J’ai un pote.
Quand il s’est lancé dans la drague, il était tellement timide que je me suis demandé « Pourquoi est-ce qu’il s’est lancé ? C’est perdu d’avance. »
Quand il abordait les filles, il était tellement crispé, tendu, maladroit, nerveux, raide et soumis, que je n’osais pas regarder.
J’avais honte !
Son stress et son malaise étaient contagieux à des dizaines de mètres.
(Je m’éloignais quand il abordait. Je ne voulais pas être associé à lui.)
Le pire reste à venir.
Il abordait les filles, petit carnet et stylo dans la main, en leur demandant leur adresse e-mail.
Oui, chez lui la phrase d’approche et « le close » ne faisaient qu’un.
Donc, en tremblant, en transpirant, en regardant le sol et en bégayant : « Bonjour, est-ce que je peux avoir ton adresse e-mail ? »
Et il tend le carnet et le stylo à la fille.

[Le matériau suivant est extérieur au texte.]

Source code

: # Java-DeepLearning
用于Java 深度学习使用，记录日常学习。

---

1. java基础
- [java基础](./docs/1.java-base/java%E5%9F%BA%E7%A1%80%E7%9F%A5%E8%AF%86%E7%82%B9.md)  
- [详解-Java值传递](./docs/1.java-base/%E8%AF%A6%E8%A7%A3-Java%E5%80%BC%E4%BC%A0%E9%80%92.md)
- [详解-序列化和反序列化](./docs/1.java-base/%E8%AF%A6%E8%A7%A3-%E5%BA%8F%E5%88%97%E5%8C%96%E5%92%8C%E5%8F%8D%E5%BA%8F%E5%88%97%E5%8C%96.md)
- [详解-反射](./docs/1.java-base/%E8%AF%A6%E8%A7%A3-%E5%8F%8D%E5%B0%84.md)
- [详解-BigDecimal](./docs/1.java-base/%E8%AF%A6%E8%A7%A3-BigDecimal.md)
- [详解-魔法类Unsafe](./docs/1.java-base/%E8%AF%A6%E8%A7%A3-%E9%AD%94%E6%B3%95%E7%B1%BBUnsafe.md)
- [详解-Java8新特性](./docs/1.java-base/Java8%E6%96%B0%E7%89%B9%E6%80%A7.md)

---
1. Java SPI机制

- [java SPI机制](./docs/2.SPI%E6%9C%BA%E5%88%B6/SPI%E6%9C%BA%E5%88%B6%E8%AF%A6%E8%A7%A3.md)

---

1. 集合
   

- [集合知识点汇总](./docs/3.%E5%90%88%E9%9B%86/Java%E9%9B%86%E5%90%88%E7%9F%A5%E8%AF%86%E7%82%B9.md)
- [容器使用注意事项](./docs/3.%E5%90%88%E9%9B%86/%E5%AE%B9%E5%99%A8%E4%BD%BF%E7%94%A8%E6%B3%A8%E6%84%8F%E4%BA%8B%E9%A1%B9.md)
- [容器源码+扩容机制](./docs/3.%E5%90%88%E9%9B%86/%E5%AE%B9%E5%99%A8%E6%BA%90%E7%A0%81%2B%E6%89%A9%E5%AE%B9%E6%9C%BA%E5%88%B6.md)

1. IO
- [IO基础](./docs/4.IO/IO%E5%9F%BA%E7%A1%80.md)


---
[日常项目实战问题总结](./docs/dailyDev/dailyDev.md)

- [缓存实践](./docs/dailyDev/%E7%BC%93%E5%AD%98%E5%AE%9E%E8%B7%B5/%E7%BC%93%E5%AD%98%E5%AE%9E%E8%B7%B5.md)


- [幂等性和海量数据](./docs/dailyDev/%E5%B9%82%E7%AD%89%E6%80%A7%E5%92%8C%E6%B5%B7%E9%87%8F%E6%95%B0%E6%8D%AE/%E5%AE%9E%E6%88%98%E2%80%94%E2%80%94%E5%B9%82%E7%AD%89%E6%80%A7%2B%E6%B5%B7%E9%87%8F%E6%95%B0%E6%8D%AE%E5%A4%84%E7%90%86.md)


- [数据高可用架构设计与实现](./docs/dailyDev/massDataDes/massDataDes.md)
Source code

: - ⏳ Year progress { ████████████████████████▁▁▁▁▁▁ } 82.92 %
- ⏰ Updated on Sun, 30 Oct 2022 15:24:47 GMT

Ce que je viens de décrire n’est pas le pire.
Le pire reste à venir !
Il ne tournait pas la page de son carnet !
Tu t’imagines ?
Intelligence sociale zéro !
:-D :-D :-D :-D
Il aborde la fille.
La fille accepte par pitié.
Il lui tend le carnet.
La fille regarde le carnet et, bouche bée, elle voit 3, 6, 10 adresses e-mail de filles sur la 1e page.
Elle : « Quoi ? C’est quoi ça ? Tu collectionnes les e-mails de filles ? »
Lui, toujours en train de trembler, de transpirer, de regarder le sol et de bégayer (enfin, un peu moins, car « oui » se prononce assez facilement) : « Oui… »
Elles finissaient quand même par lui donner leurs e-mails.
Ce n’est pas fini !
Il a obtenu des rendez-vous via ces e-mails !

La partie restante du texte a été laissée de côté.